We need to ask ourselves:

a) What are the possible internal difficulties that may arise? These include difficult thoughts and feelings, such as low motivation, self-doubt, procrastination, hopelessness, insecurity, anxiety.

b) What are the possible external difficulties? These may include things such as a lack of time, skills, money or other physical or external things that may stop you from achieving this goal.

Then, you will need to make a plan for any of the things that you can predict might arise. There may be certain things that you won’t be able to predict and you can deal with them as they occur. However, it is still important to think through the predictable challenges and consider possible solutions ahead of time, so that these things cannot be used as an excuse not to follow through.

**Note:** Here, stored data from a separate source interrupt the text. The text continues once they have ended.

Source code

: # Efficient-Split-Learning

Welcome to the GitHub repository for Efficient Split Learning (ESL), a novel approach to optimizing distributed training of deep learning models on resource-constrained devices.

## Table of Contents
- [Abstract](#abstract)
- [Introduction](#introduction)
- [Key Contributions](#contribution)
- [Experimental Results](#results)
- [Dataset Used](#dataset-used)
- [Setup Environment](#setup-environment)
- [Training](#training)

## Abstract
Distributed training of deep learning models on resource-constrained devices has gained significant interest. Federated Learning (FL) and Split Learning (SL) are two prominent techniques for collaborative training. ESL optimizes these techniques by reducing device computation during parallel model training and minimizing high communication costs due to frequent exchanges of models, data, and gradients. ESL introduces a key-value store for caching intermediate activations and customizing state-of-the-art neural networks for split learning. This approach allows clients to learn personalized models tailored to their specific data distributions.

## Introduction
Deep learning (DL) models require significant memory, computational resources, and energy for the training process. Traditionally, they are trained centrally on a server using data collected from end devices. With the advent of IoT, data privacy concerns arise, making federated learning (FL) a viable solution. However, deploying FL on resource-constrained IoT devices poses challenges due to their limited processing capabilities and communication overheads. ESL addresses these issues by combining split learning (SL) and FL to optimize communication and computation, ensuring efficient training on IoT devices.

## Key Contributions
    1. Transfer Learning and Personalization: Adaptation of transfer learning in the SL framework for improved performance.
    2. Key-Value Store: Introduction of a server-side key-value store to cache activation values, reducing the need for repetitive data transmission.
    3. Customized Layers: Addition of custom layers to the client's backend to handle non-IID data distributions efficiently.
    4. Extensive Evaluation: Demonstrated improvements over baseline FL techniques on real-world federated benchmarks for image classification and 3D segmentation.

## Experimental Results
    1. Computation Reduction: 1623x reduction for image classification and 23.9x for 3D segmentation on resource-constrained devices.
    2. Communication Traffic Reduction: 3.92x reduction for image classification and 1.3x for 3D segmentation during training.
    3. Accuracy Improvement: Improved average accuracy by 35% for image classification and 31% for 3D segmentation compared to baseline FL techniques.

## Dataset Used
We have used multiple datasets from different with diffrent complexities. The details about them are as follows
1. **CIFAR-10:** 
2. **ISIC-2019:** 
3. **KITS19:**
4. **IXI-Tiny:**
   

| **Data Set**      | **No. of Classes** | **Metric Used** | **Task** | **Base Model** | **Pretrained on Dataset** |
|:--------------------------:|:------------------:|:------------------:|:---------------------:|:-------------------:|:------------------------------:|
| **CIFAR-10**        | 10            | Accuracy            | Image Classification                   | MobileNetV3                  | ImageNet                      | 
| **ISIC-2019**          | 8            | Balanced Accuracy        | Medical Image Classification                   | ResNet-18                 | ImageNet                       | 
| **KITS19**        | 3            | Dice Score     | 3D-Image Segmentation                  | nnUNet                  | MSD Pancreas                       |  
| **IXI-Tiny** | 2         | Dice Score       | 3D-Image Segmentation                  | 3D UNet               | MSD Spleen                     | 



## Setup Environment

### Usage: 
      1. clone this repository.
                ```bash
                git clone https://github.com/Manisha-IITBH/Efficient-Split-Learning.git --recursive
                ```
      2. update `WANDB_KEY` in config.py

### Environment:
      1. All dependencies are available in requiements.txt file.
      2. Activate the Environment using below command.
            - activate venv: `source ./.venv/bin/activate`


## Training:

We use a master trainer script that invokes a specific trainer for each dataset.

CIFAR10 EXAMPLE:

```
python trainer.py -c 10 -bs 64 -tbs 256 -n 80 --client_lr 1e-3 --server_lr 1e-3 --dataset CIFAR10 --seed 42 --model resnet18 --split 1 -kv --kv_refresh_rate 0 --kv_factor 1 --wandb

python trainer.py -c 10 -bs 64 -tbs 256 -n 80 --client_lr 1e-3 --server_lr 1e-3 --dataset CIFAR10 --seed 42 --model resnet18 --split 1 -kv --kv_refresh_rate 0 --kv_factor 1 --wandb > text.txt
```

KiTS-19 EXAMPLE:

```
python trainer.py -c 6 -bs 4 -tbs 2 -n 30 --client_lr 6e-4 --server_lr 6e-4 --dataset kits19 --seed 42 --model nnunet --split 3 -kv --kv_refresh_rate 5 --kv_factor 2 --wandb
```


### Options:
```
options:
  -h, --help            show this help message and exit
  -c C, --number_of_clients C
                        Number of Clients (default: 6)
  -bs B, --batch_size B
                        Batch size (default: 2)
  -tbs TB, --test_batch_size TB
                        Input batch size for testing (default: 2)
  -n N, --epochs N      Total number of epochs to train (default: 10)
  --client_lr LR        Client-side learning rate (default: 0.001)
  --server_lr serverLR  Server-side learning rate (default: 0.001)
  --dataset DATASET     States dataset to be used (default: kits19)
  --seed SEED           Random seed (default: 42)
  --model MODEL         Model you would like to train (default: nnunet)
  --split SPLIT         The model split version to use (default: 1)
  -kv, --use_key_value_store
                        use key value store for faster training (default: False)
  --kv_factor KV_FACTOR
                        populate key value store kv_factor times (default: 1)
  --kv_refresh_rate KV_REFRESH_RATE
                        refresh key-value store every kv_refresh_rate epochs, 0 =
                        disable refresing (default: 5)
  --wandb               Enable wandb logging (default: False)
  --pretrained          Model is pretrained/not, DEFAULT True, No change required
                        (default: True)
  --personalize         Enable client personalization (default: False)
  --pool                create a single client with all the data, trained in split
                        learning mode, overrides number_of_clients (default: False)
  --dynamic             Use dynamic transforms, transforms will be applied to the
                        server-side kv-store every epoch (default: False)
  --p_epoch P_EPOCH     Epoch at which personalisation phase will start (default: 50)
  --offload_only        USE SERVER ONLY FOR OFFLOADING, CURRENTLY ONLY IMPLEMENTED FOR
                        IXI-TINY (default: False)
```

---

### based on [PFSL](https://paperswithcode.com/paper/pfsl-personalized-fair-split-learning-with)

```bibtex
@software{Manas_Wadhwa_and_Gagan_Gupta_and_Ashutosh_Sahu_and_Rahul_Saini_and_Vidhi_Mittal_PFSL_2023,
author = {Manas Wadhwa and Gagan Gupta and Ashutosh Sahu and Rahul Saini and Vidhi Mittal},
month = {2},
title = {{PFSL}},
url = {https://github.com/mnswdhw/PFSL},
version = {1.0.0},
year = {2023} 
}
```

If internal difficulties arise in the form of uncomfortable feelings we need to have thought through how we are going to address these things. We already know avoidance is unhelpful, but we need to be able to draw upon strategies of acceptance in these moments. How are we going to open up and allow ourselves to put up with the uncomfortable sensations that arise without running away? It can be helpful to remind ourselves of these strategies before we even start . This is when we need to draw upon many of the MindStudios strategies of acceptance, mindfulness and Positive Mind to be able to stick to our committed action.